FizzBuzz summary

Created 20th July, 2008 05:52 (UTC), last edited 20th July, 2008 06:00 (UTC)

On Wednesday evening the BeerCampers did discuss the FizzBuzz problem when not distracted by such things as:

  • The difference between wheat beer and lager,
  • Baby blankets,
  • Why some Linux laptops have the Windows logo on the keyboard,
  • Working out scherrey's matchstick system for paying for beers,
  • Trying to get the wifi working so we could actually look at the FizzBuzz solutions on here.

Both Mike and scherrey came up with fully parametrised versions, one in Python, the other in JavaScript:

fizzbuzz_style_game = function (rules) {
    return function (n) {
       var result = "";
       for (var divisor in rules) 
            result += n%divisor?"":rules[divisor];
       return result || n}
}
# And even shorter than the initial fixed version!
def flex_fizzbuzz( start = 1, end = 101, mark = { 3:'Fizz', 5:'Buzz' } ):
    for n in range( start, end ):
        result = ""
        for val in mark:
            if not n % val: result += mark[ val ]
        print result or n

The interesting thing with both of these is that they are at least as clear as the naïve versions, but are now much more configurable.

Neither of them however allow the order of the rules to be controlled. I wonder how stable the Python ordering is due to the non-sorting of the keys in a dict.

scherrey's version does print the results (Mike's returns the value for any number), but as a consequence of course Mike's is testable in a way that scherrey's isn't. Although we could capture stdout and check that, it's much simpler to include the checks in the software itself using a more traditional unit testing library.

I would love to see what Somchok could do to write a C# version that is equally configurable. I suspect that this is somewhere that weakly typed languages really win over strongly typed ones.

for (int i = 1; i <= 100; i++) { Console.WriteLine((i % 3 == 0 && i % 5 == 0) ? "FizzBuzz" : ((i % 3 == 0) ? "Fizz" : (i % 5 == 0) ? "Buzz" : i.ToString())); }

John Berns solution is certainly imaginative and very definitely tongue in cheek, but does also raise a serious matter. Sometimes the right solution is not technological. We shouldn't be afraid to proffer non-software solutions when they're the most appropriate.

pphetra's lazy Haskell version is nice – lazy Haskell is always kind of cool. The rules are somewhat configurable as the divisor can be changed by altering the length of the two lists, but you can't change the number of lists (and hence the number of rules) quite so easily.

fizz = concat $ repeat [ "", "", "fizz" ]
buzz = concat $ repeat [ "", "", "", "", "buzz" ]
nums = map show [ 1.. ]
fizzbuzz = zipWith (\n fb -> if fb == "" then n else fb) nums (zipWith (++) fizz buzz)
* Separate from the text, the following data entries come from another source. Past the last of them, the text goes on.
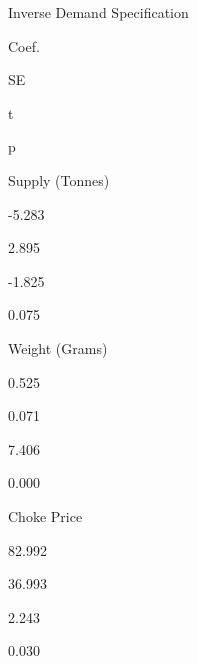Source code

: \documentclass[]{article}
\begin{document}
Inverse Demand Specification

Coef.

SE

t

p

Supply (Tonnes)

-5.283

2.895

-1.825

0.075

Weight (Grams)

0.525

0.071

7.406

0.000

Choke Price

82.992

36.993

2.243

0.030
\end{document}
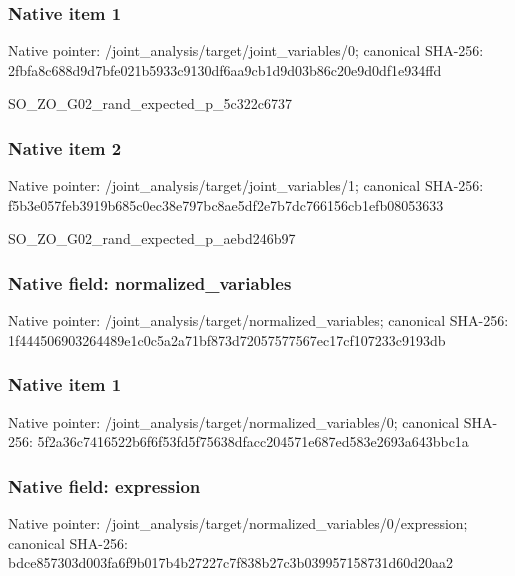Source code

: \documentclass[10pt,a4paper]{article}
\begin{document}
\subsubsection{Native item 1}
Native pointer: /joint\_\allowbreak{}analysis/target/joint\_\allowbreak{}variables/0; canonical SHA-256: 2fbfa8c688d9d7bfe021b5933c9130df6aa9cb1d9d03b86c20e9d0df1e934ffd

\begingroup\raggedright\sloppy SO\_\allowbreak{}ZO\_\allowbreak{}G02\_\allowbreak{}rand\_\allowbreak{}expected\_\allowbreak{}p\_\allowbreak{}5c322c6737\par\endgroup

\subsubsection{Native item 2}
Native pointer: /joint\_\allowbreak{}analysis/target/joint\_\allowbreak{}variables/1; canonical SHA-256: f5b3e057feb3919b685c0ec38e797bc8ae5df2e7b7dc766156cb1efb08053633

\begingroup\raggedright\sloppy SO\_\allowbreak{}ZO\_\allowbreak{}G02\_\allowbreak{}rand\_\allowbreak{}expected\_\allowbreak{}p\_\allowbreak{}aebd246b97\par\endgroup

\subsubsection{Native field: normalized\_\allowbreak{}variables}
Native pointer: /joint\_\allowbreak{}analysis/target/normalized\_\allowbreak{}variables; canonical SHA-256: 1f444506903264489e1c0c5a2a71bf873d72057577567ec17cf107233c9193db

\subsubsection{Native item 1}
Native pointer: /joint\_\allowbreak{}analysis/target/normalized\_\allowbreak{}variables/0; canonical SHA-256: 5f2a36c7416522b6f6f53fd5f75638dfacc204571e687ed583e2693a643bbc1a

\subsubsection{Native field: expression}
Native pointer: /joint\_\allowbreak{}analysis/target/normalized\_\allowbreak{}variables/0/expression; canonical SHA-256: bdce857303d003fa6f9b017b4b27227c7f838b27c3b039957158731d60d20aa2
\end{document}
When I tried some other Haskell versions I wanted to see if it was possible to make use of the Haskell equivalent of null or Nothing and come up with what is certainly a very ugly solution:

fizzbuzz = map ( number. buzz . fizz ) [ 1..100 ]
    where
        fizz n =
            if n `mod` 3 > 0 then (n, Nothing)
            else (n, Just "Fizz")
        buzz (n, v) =
            if n `mod` 5 > 0 then (n, v)
            else case (n, v) of
                (n, Nothing) -> (n, Just "Buzz")
                (n, Just t) -> (n, Just (t ++ "Buzz"))
        number x = case x of
            (n, Nothing) -> show n
            (n, Just t) -> t

That certainly isn't going to win any prizes for elegance, configurability or anything else other than maybe a special prize for most stupid application of the Maybe monad.